10 October, 2022
The Pecan & Its Culinary Uses
The pecan is a species of hickory native to the southern United States and northern Mexico. The pecan tree is the only tree nut native to North America.
Its sweet, crunchy texture with a rich buttery flavor and unmatched nutritional content have resulted in its growing worldwide popularity.
Origins Of The Pecan
Tracing the pecans origin to the 16th century, the name “pecan” is a Native American word from the Algonquin people, and the word was used to describe “nuts requiring a stone to crack.”
One of the first known cultivated pecan tree plantings was in Northern Mexico by the Spanish colonists and Franciscans. These plantings are documented to around 1711.
Sixty years later in 1772 the first U.S. pecan planting took place in Long Island, NY.
By the late 1700’s, pecans from the northern range reached the English portion of the Atlantic Seaboard and were planted in the gardens of easterners such as George Washington (1775) and Thomas Jefferson (1779).
Settlers were also planting pecans in community gardens along the Gulf Coast at the time.
The First Exporting Of Pecans
In the late 1770’s, the French and Spanish colonists settling along the Gulf of Mexico had realized the economic potential of pecans.
And by 1802, the French were exporting pecans to the West Indies. Though some will argue that pecans were first exported by the Spanish colonists in northern Mexico.
By 1805, London advertised the pecan as “a tree meriting attention as a cultivated crop.”
Use Of The Pecan By Native Americans
The natives of pre-colonial central and eastern regions of North America and the river valleys of Mexico used pecans as a major food source as they were readily available.
Even as a wild forage, the fruit of the previous growing season if found on the ground were edible.
Pecans were easier to shell than other North American nut species, and they had excellent taste.
They were even used as currency among Native American peoples for a time.
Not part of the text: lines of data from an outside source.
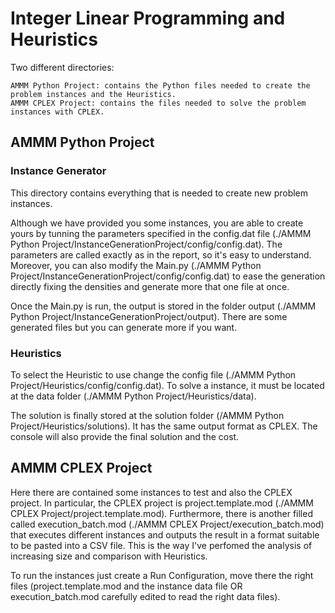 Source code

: # Integer Linear Programming and Heuristics

Two different directories:

    AMMM Python Project: contains the Python files needed to create the problem instances and the Heuristics.
    AMMM CPLEX Project: contains the files needed to solve the problem instances with CPLEX.

## AMMM Python Project

### Instance Generator

This directory contains everything that is needed to create new problem instances.

Although we have provided you some instances, you are able to create yours by tunning the parameters specified in the config.dat file (./AMMM Python Project/InstanceGenerationProject/config/config.dat).
The parameters are called exactly as in the report, so it's easy to understand. Moreover, you can also modify the Main.py (./AMMM Python Project/InstanceGenerationProject/config/config.dat) to ease the generation directly fixing the densities and generate more that one file at once.

Once the Main.py is run, the output is stored in the folder output (./AMMM Python Project/InstanceGenerationProject/output). There are some generated files but you can generate more if you want.

### Heuristics

To select the Heuristic to use change the config file (./AMMM Python Project/Heuristics/config/config.dat). To solve a instance, it must be located at the data folder (./AMMM Python Project/Heuristics/data).

The solution is finally stored at the solution folder (/AMMM Python Project/Heuristics/solutions). It has the same output format as CPLEX. The console will also provide the final solution and the cost.

## AMMM CPLEX Project

Here there are contained some instances to test and also the CPLEX project. In particular, the CPLEX project is project.template.mod (./AMMM CPLEX Project/project.template.mod). Furthermore, there is another filled called execution_batch.mod (./AMMM CPLEX Project/execution_batch.mod) that executes different instances and outputs the result in a format suitable to be pasted into a CSV file. This is the way I've perfomed the analysis of increasing size and comparison with Heuristics.

To run the instances just create a Run Configuration, move there the right files (project.template.mod and the instance data file OR execution_batch.mod carefully edited to read the right data files).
Native tribes were thought to have used pecans to make a fermented drink called “Powcohicora,” from which the word “hickory” is derived.
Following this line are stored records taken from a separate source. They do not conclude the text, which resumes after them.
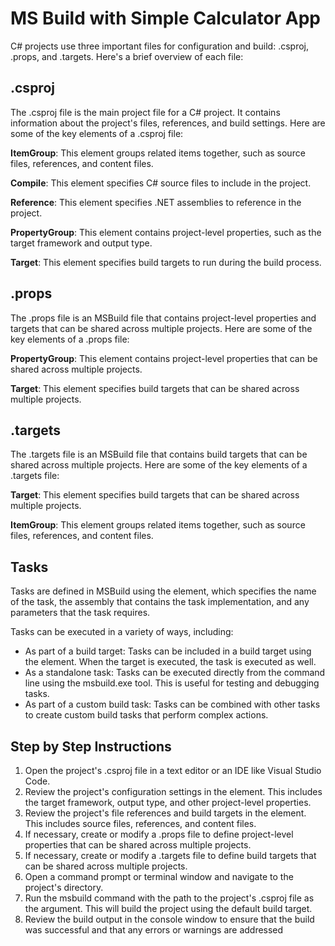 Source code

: # MS Build with Simple Calculator App

C# projects use three important files for configuration and build: .csproj, .props, and .targets. Here's a brief overview of each file:

## .csproj

The .csproj file is the main project file for a C# project. It contains information about the project's files, references, and build settings. Here are some of the key elements of a .csproj file:

**ItemGroup**: This element groups related items together, such as source files, references, and content files.<br>

**Compile**: This element specifies C# source files to include in the project.<br>

**Reference**: This element specifies .NET assemblies to reference in the project.<br>

**PropertyGroup**: This element contains project-level properties, such as the target framework and output type.<br>

**Target**: This element specifies build targets to run during the build process.

## .props

The .props file is an MSBuild file that contains project-level properties and targets that can be shared across multiple projects. Here are some of the key elements of a .props file:

**PropertyGroup**: This element contains project-level properties that can be shared across multiple projects.<br>

**Target**: This element specifies build targets that can be shared across multiple projects.

## .targets

The .targets file is an MSBuild file that contains build targets that can be shared across multiple projects. Here are some of the key elements of a .targets file:

**Target**: This element specifies build targets that can be shared across multiple projects.<br>

**ItemGroup**: This element groups related items together, such as source files, references, and content files.

## Tasks

Tasks are defined in MSBuild using the <Task> element, which specifies the name of the task, the assembly that contains the task implementation, and any parameters that the task requires.

Tasks can be executed in a variety of ways, including:

- As part of a build target: Tasks can be included in a build target using the <Task> element. When the target is executed, the task is executed as well.
- As a standalone task: Tasks can be executed directly from the command line using the msbuild.exe tool. This is useful for testing and debugging tasks.
- As part of a custom build task: Tasks can be combined with other tasks to create custom build tasks that perform complex actions.

## Step by Step Instructions

1. Open the project's .csproj file in a text editor or an IDE like Visual Studio Code.
2. Review the project's configuration settings in the <PropertyGroup> element. This includes the target framework, output type, and other project-level properties.
3. Review the project's file references and build targets in the <ItemGroup> element. This includes source files, references, and content files.
4. If necessary, create or modify a .props file to define project-level properties that can be shared across multiple projects.
5. If necessary, create or modify a .targets file to define build targets that can be shared across multiple projects.
6. Open a command prompt or terminal window and navigate to the project's directory.
7. Run the msbuild command with the path to the project's .csproj file as the argument. This will build the project using the default build target.
8. Review the build output in the console window to ensure that the build was successful and that any errors or warnings are addressed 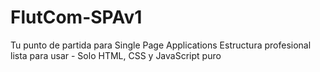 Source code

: # FlutCom-SPAv1
Tu punto de partida para Single Page Applications Estructura profesional lista para usar - Solo HTML, CSS y JavaScript puro
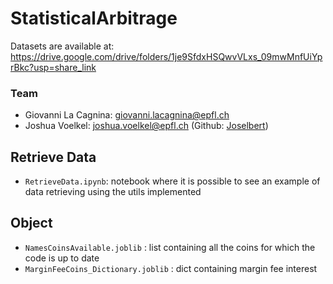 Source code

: # StatisticalArbitrage
Datasets are available at: https://drive.google.com/drive/folders/1je9SfdxHSQwvVLxs_09mwMnfUiYprBkc?usp=share_link

### Team
- Giovanni La Cagnina: giovanni.lacagnina@epfl.ch
- Joshua Voelkel: joshua.voelkel@epfl.ch (Github: [Joselbert](https://github.com/Joselbert))

## Retrieve Data
- `RetrieveData.ipynb`: notebook where it is possible to see an example of data retrieving using the utils implemented 

## Object
-  `NamesCoinsAvailable.joblib` : list containing all the coins for which the code is up to date
-  `MarginFeeCoins_Dictionary.joblib` : dict containing margin fee interest 
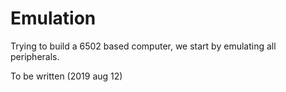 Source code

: # Emulation
Trying to build a 6502 based computer, we start by emulating all peripherals.

To be written (2019 aug 12)

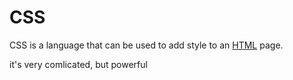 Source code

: # CSS



CSS is a language that can be used to add style to an [HTML](/HTML) page.

it's very comlicated, but powerful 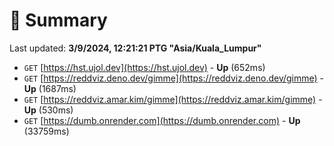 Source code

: # 📖 Summary
Last updated: **3/9/2024, 12:21:21 PTG "Asia/Kuala_Lumpur"**

- `GET` [https://hst.ujol.dev](https://hst.ujol.dev) - **Up** (652ms)
- `GET` [https://reddviz.deno.dev/gimme](https://reddviz.deno.dev/gimme) - **Up** (1687ms)
- `GET` [https://reddviz.amar.kim/gimme](https://reddviz.amar.kim/gimme) - **Up** (530ms)
- `GET` [https://dumb.onrender.com](https://dumb.onrender.com) - **Up** (33759ms)
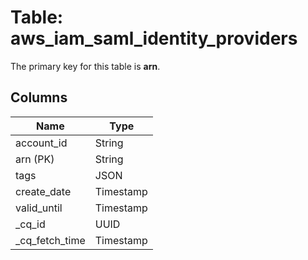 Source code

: # Table: aws_iam_saml_identity_providers


The primary key for this table is **arn**.


## Columns
| Name          | Type          |
| ------------- | ------------- |
|account_id|String|
|arn (PK)|String|
|tags|JSON|
|create_date|Timestamp|
|valid_until|Timestamp|
|_cq_id|UUID|
|_cq_fetch_time|Timestamp| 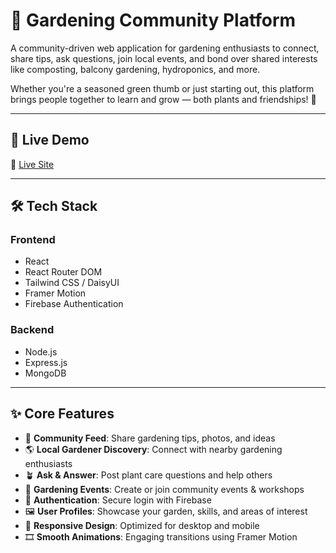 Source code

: # 🌱 Gardening Community Platform

A community-driven web application for gardening enthusiasts to connect, share tips, ask questions, join local events, and bond over shared interests like composting, balcony gardening, hydroponics, and more.

Whether you're a seasoned green thumb or just starting out, this platform brings people together to learn and grow — both plants and friendships! 🌿


---

## 🚀 Live Demo

🔗 [Live Site](https://simple-firebase-aa7ab.web.app/) 

---

## 🛠️ Tech Stack

### **Frontend**
- React
- React Router DOM
- Tailwind CSS / DaisyUI
- Framer Motion
- Firebase Authentication

### **Backend**
- Node.js
- Express.js
- MongoDB 

---

## ✨ Core Features

- 🌿 **Community Feed**: Share gardening tips, photos, and ideas
- 🌎 **Local Gardener Discovery**: Connect with nearby gardening enthusiasts
- 🪴 **Ask & Answer**: Post plant care questions and help others
- 📅 **Gardening Events**: Create or join community events & workshops
- 🔐 **Authentication**: Secure login with Firebase
- 🖼️ **User Profiles**: Showcase your garden, skills, and areas of interest
- 📱 **Responsive Design**: Optimized for desktop and mobile
- 🎞️ **Smooth Animations**: Engaging transitions using Framer Motion









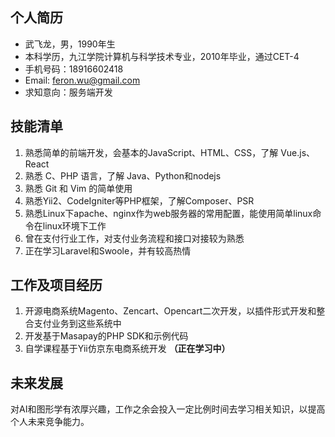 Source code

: ## 个人简历
- 武飞龙，男，1990年生
- 本科学历，九江学院计算机与科学技术专业，2010年毕业，通过CET-4
- 手机号码：18916602418
- Email: <feron.wu@gmail.com>
- 求知意向：服务端开发

## 技能清单

1. 熟悉简单的前端开发，会基本的JavaScript、HTML、CSS，了解 Vue.js、React
2. 熟悉 C、PHP 语言，了解 Java、Python和nodejs
3. 熟悉 Git 和 Vim 的简单使用
4. 熟悉Yii2、CodeIgniter等PHP框架，了解Composer、PSR
5. 熟悉Linux下apache、nginx作为web服务器的常用配置，能使用简单linux命令在linux环境下工作
6. 曾在支付行业工作，对支付业务流程和接口对接较为熟悉
7. 正在学习Laravel和Swoole，并有较高热情

## 工作及项目经历

1. 开源电商系统Magento、Zencart、Opencart二次开发，以插件形式开发和整合支付业务到这些系统中
2. 开发基于Masapay的PHP SDK和示例代码
3. 自学课程基于Yii仿京东电商系统开发 **（正在学习中）**

## 未来发展

  对AI和图形学有浓厚兴趣，工作之余会投入一定比例时间去学习相关知识，以提高个人未来竞争能力。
The tribes’ reliance on the nut for both nutrition and trade spurred the trees cultivation.
- The Pecan: A History of America’s Native Nut by James McWilliams
- Nature’s Communications
- Hudson Pecan Company Inc.
Todays Pecans Culinary Uses
Richer in flavor than other nuts, pecans are prized in the culinary world.
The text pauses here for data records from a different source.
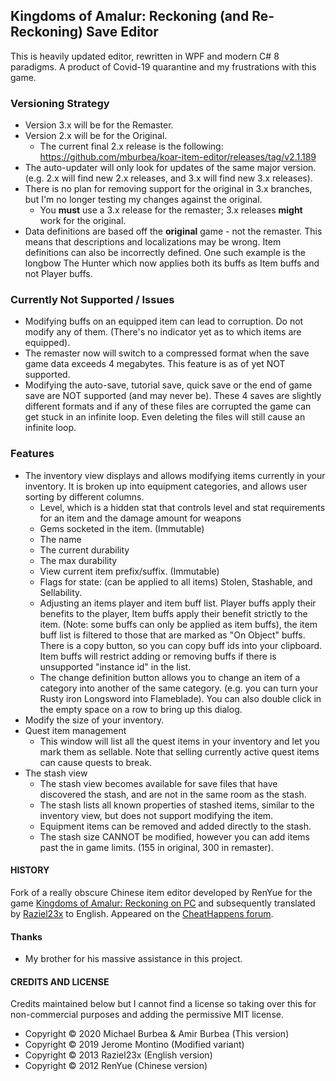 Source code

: ## Kingdoms of Amalur: Reckoning (and Re-Reckoning) Save Editor
This is heavily updated editor, rewritten in WPF and modern C# 8 paradigms. A product of Covid-19 quarantine and my frustrations with this game. 

### Versioning Strategy
* Version 3.x will be for the Remaster.
* Version 2.x will be for the Original. 
  - The current final 2.x release is the following: https://github.com/mburbea/koar-item-editor/releases/tag/v2.1.189
* The auto-updater will only look for updates of the same major version. (e.g. 2.x will find new 2.x releases, and 3.x will find new 3.x releases).
* There is no plan for removing support for the original in 3.x branches, but I'm no longer testing my changes against the original.  
  - You **must** use a 3.x release for the remaster; 3.x releases **might** work for the original. 
* Data definitions are based off the **original** game - not the remaster. This means that descriptions and localizations may be wrong. Item definitions can also be incorrectly defined. One such example is the longbow The Hunter which now applies both its buffs as Item buffs and not Player buffs. 

### Currently Not Supported / Issues
* Modifying buffs on an equipped item can lead to corruption. Do not modify any of them. (There's no indicator yet as to which items are equipped).
* The remaster now will switch to a compressed format when the save game data exceeds 4 megabytes. This feature is as of yet NOT supported. 
* Modifying the auto-save, tutorial save, quick save or the end of game save are NOT supported (and may never be). These 4 saves are slightly different formats and if any of these files are corrupted the game can get stuck in an infinite loop. Even deleting the files will still cause an infinite loop.

### Features
* The inventory view displays and allows modifying items currently in your inventory. It is broken up into equipment categories, and allows user sorting by different columns.
  - Level, which is a hidden stat that controls level and stat requirements for an item and the damage amount for weapons
  - Gems socketed in the item. (Immutable)
  - The name
  - The current durability
  - The max durability
  - View current item prefix/suffix. (Immutable)
  - Flags for state: (can be applied to all items) Stolen, Stashable, and Sellability.
  - Adjusting an items player and item buff list. Player buffs apply their benefits to the player, Item buffs apply their benefit strictly to the item. (Note: some buffs can only be applied as item buffs), the item buff list is filtered to those that are marked as "On Object" buffs. There is a copy button, so you can copy buff ids into your clipboard. Item buffs will restrict adding or removing buffs if there is unsupported "instance id" in the list.
  - The change definition button allows you to change an item of a category into another of the same category. (e.g. you can turn your Rusty iron Longsword into Flameblade). You can also double click in the empty space on a row to bring up this dialog.
* Modify the size of your inventory. 
* Quest item management
  - This window will list all the quest items in your inventory and let you mark them as sellable. Note that selling currently active quest items can cause quests to break.
* The stash view
  - The stash view becomes available for save files that have discovered the stash, and are not in the same room as the stash.
  - The stash lists all known properties of stashed items, similar to the inventory view, but does not support modifying the item.
  - Equipment items can be removed and added directly to the stash.
  - The stash size CANNOT be modified, however you can add items past the in game limits. (155 in original, 300 in remaster). 

#### HISTORY

Fork of a really obscure Chinese item editor developed by RenYue for the game [Kingdoms of Amalur: Reckoning on PC](https://store.steampowered.com/agecheck/app/102500/) and subsequently translated by [Raziel23x](https://github.com/raziel23x) to English. Appeared on the [CheatHappens forum](https://www.cheathappens.com/show_board2.asp?headID=111841&titleID=17461).

#### Thanks	
- My brother for his massive assistance in this project.

#### CREDITS AND LICENSE

Credits maintained below but I cannot find a license so taking over this for non-commercial purposes and adding the permissive MIT license.
- Copyright © 2020 Michael Burbea & Amir Burbea (This version)
- Copyright © 2019 Jerome Montino (Modified variant)
- Copyright © 2013 Raziel23x (English version)
- Copyright © 2012 RenYue (Chinese version)

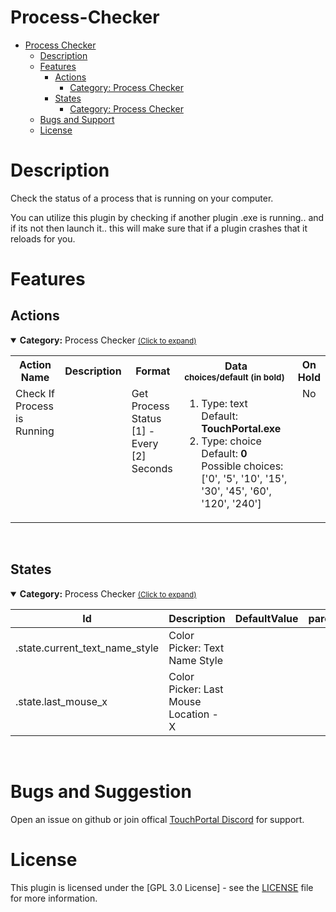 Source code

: 
# Process-Checker
- [Process Checker](#Process-Checker)
  - [Description](#description)
  - [Features](#Features)
    - [Actions](#actions)
        - [Category: Process Checker](#tp.plugin.process_checker.mainactions)
    - [States](#states)
        - [Category: Process Checker](#tp.plugin.process_checker.mainstates)
  - [Bugs and Support](#bugs-and-suggestion)
  - [License](#license)
  
# Description
 Check the status of a process that is running on your computer.
 
 You can utilize this plugin by checking if another plugin .exe is running.. and if its not then launch it.. this will make sure that if a plugin crashes that it reloads for you.


# Features

## Actions
<details open id='tp.plugin.process_checker.mainactions'><summary><b>Category:</b> Process Checker <small><ins>(Click to expand)</ins></small></summary><table>
<tr valign='buttom'><th>Action Name</th><th>Description</th><th>Format</th><th nowrap>Data<br/><div align=left><sub>choices/default (in bold)</th><th>On<br/>Hold</sub></div></th></tr>
<tr valign='top'><td>Check If Process is Running</td><td> </td><td>Get Process Status [1] - Every [2] Seconds</td><td><ol start=1><li>Type: text &nbsp; 
Default: <b>TouchPortal.exe</b></li>
<li>Type: choice &nbsp; 
Default: <b>0</b> Possible choices: ['0', '5', '10', '15', '30', '45', '60', '120', '240']</li>
</ol></td>
<td align=center>No</td>
</tr></table></details>
<br>

## States
<details open id='tp.plugin.process_checker.mainstates'><summary><b>Category:</b> Process Checker <small><ins>(Click to expand)</ins></small></summary>


| Id | Description | DefaultValue | parentGroup |
| --- | --- | --- | --- |
| .state.current_text_name_style | Color Picker: Text Name Style |  |   |
| .state.last_mouse_x | Color Picker: Last Mouse Location - X |  |   |
</details>

<br>

# Bugs and Suggestion
Open an issue on github or join offical [TouchPortal Discord](https://discord.gg/MgxQb8r) for support.


# License
This plugin is licensed under the [GPL 3.0 License] - see the [LICENSE](LICENSE) file for more information.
ILovePecans.org displays three educational videos about the uses of pecans in the food industry service.
Chef Chris Koetke was hosted on one of the videos entitled, “Pecans – A Functional Ingredient,” were he explains and shows the many uses of the pecan in the culinary world.
He says pecans can be used in savory dishes, as well as can add texture, act as a binding, thickening or extending agent in seafood, meats, vegetables, and salads among other recipes.
Pecans like other true nuts have starch in them. To use this starch as a thickening agent, the nuts are ground into a flour.
The starch in pecans reacts the same as does corn starch, though it takes longer to thicken when added to the food you wish to thicken. Such as a gravy, soup or stew.
Pecans are traditionally used in desserts. They are sweet, with a nutty, buttery flavor.
They are not only eaten fresh, but are roasted and used in all kinds of desserts. Like this Southern Pecan Pie.
Besides pecan pie they are popular in other desserts. Like praline bars, cookies, banana bread, bread pudding, and even gluten-free desserts.
There are so many deliciously yummy desserts made with pecans.
Here are a few of those recipes for you to download and try.
- Brown Butter Pecan Cinnamon Bars
- Pecan Buttermilk Banana Bread
- Pumpkin Cupcakes With Pecan Streusel Topping
- Pecan Praline Bar Cookies
- Pumpkin and Pecan Bread Pudding with Toffee Rum Sauce
They are often included in nut mixes and tossed with sugar and spices or coated with honey before being baked as a specialty snack or dessert.
Pecans are also roasted (optional) and chopped (or used whole or pieces) to mix in or garnish pastas, soups, vegetable or rice dishes, like this Sweet Potato Rice Pilaf With Cranberries & Pecans or these Hasselback Maple Pecan Sweet Potatoes.
When the nuts have been roasted and chopped, they are used as well with leafy green salads, fruit salads or a vegetable and fruit salad mix.
In conclusion, here are two interesting facts about pecans.
1. New Mexico State University put out a report in 2021, stating that the pecans commercially grown today shows that the pecan genome has DNA introgressed from 3 different hickory tree varieties.
C. Aquatica (water hickory)
C. Myristiciformis (nutmeg hickory)
C. Cordiformis (bitternut hickory)
2. Mexico is the world’s largest pecan producer, and the U.S. comes in second.